F. C. Yee’s The Rise of Kyoshi delves into the story of Kyoshi, the Earth Kingdom–born Avatar. The longest-living Avatar in this beloved world’s history, Kyoshi established the brave and respected Kyoshi Warriors, but also founded the secretive Dai Li, which led to the corruption, decline, and fall of her own nation. The first of two novels based on Kyoshi, The Rise of Kyoshi maps her journey from a girl of humble origins to the merciless pursuer of justice who is still feared and admired centuries after she became the Avatar.
This is a monumental task in itself- taking a protagonist from a popular medium whose history has only been hinted at and bringing them to life within their own story. Literally building them from the ground up based upon a set of cornerstones. F.C. Yee does a very fine job of presenting the tale of Kyoshi- one of the most prominent Avatars in the storyline. Previously the only one we’d really gotten into was Roku, the Firebender who stood beside Tozin up until the Great War began.
With so much history to deal with, the real problem comes with pigeonholing the story into a limited timeframe… ok- a 230 year lifespan ain’t so limited, but key events do have to happen at certain points in time, so there’s always that to deal with.
Kyoshi’s journey is hardly straightforward- which seems like a prerequisite for this universe. The twists, turns & detours that fill her path are both surprising and ordinary- some you can see coming while others will have you rereading paragraphs (whoa- did that just happen?). And there’s plenty of twists to keep you on your toes about what comes next. Not bad.
The tone’s a lot darker than I expected for a YA Avatar- also a welcome surprise. While AtLA didn’t delve into deeper issues until the end of the series, this one remains a hazy shade of deep gray all the way through, especially when it comes to villians and other shady folks. Like all good stories, it’s the villian who drives the plot and the best villains are the ones who never see themselves as such but also have a strong case to make. Or at least think they have one.
Author Yee does a good job of balancing all the characters he introduces. Like all Avatars, the masters of each discipline figure prominently in their lives and Kyoshi’s circuitous path leads her towards a intriguingly diverse group of teachers. One of whom felt like a red herring; I’m not entirely certain what’s going on with this individual.

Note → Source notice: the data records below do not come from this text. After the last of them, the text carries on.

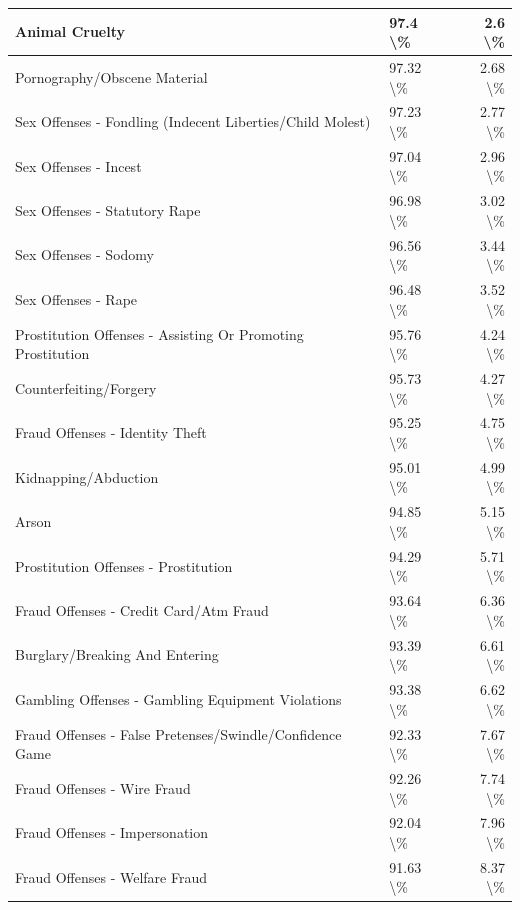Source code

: \documentclass[
]{krantz}
\begin{document}
\begin{longtable}[t]{l|l|r}
\hline
Animal Cruelty & 97.4 \textbackslash{}\% & 2.6 \textbackslash{}\%\\
\hline
Pornography/Obscene Material & 97.32 \textbackslash{}\% & 2.68 \textbackslash{}\%\\
\hline
Sex Offenses - Fondling (Indecent Liberties/Child Molest) & 97.23 \textbackslash{}\% & 2.77 \textbackslash{}\%\\
\hline
Sex Offenses - Incest & 97.04 \textbackslash{}\% & 2.96 \textbackslash{}\%\\
\hline
Sex Offenses - Statutory Rape & 96.98 \textbackslash{}\% & 3.02 \textbackslash{}\%\\
\hline
Sex Offenses - Sodomy & 96.56 \textbackslash{}\% & 3.44 \textbackslash{}\%\\
\hline
Sex Offenses - Rape & 96.48 \textbackslash{}\% & 3.52 \textbackslash{}\%\\
\hline
Prostitution Offenses - Assisting Or Promoting Prostitution & 95.76 \textbackslash{}\% & 4.24 \textbackslash{}\%\\
\hline
Counterfeiting/Forgery & 95.73 \textbackslash{}\% & 4.27 \textbackslash{}\%\\
\hline
Fraud Offenses - Identity Theft & 95.25 \textbackslash{}\% & 4.75 \textbackslash{}\%\\
\hline
Kidnapping/Abduction & 95.01 \textbackslash{}\% & 4.99 \textbackslash{}\%\\
\hline
Arson & 94.85 \textbackslash{}\% & 5.15 \textbackslash{}\%\\
\hline
Prostitution Offenses - Prostitution & 94.29 \textbackslash{}\% & 5.71 \textbackslash{}\%\\
\hline
Fraud Offenses - Credit Card/Atm Fraud & 93.64 \textbackslash{}\% & 6.36 \textbackslash{}\%\\
\hline
Burglary/Breaking And Entering & 93.39 \textbackslash{}\% & 6.61 \textbackslash{}\%\\
\hline
Gambling Offenses - Gambling Equipment Violations & 93.38 \textbackslash{}\% & 6.62 \textbackslash{}\%\\
\hline
Fraud Offenses - False Pretenses/Swindle/Confidence Game & 92.33 \textbackslash{}\% & 7.67 \textbackslash{}\%\\
\hline
Fraud Offenses - Wire Fraud & 92.26 \textbackslash{}\% & 7.74 \textbackslash{}\%\\
\hline
Fraud Offenses - Impersonation & 92.04 \textbackslash{}\% & 7.96 \textbackslash{}\%\\
\hline
Fraud Offenses - Welfare Fraud & 91.63 \textbackslash{}\% & 8.37 \textbackslash{}\%\\

\end{longtable}
\end{document}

Only real complaint is the LGBT aspect of the story. Not really being into the Korra series, I’ve missed a lot- like her relationship with Asami- but before this I never saw anything that indicated Kyoshi was bisexual, so to me it comes off as kinda forced and trendy- like when we used to always have the token Black Friend or Sassy Gay Male. Plus the utter convenience of her Love Interest also came across as lame.
The ending’s kinda anti-climatic; even though the plot of the next book is pretty much laid out you’re left wondering why this one wrapped up so quickly when there seemed like there was so much more to do with it. But I guess we’ll see.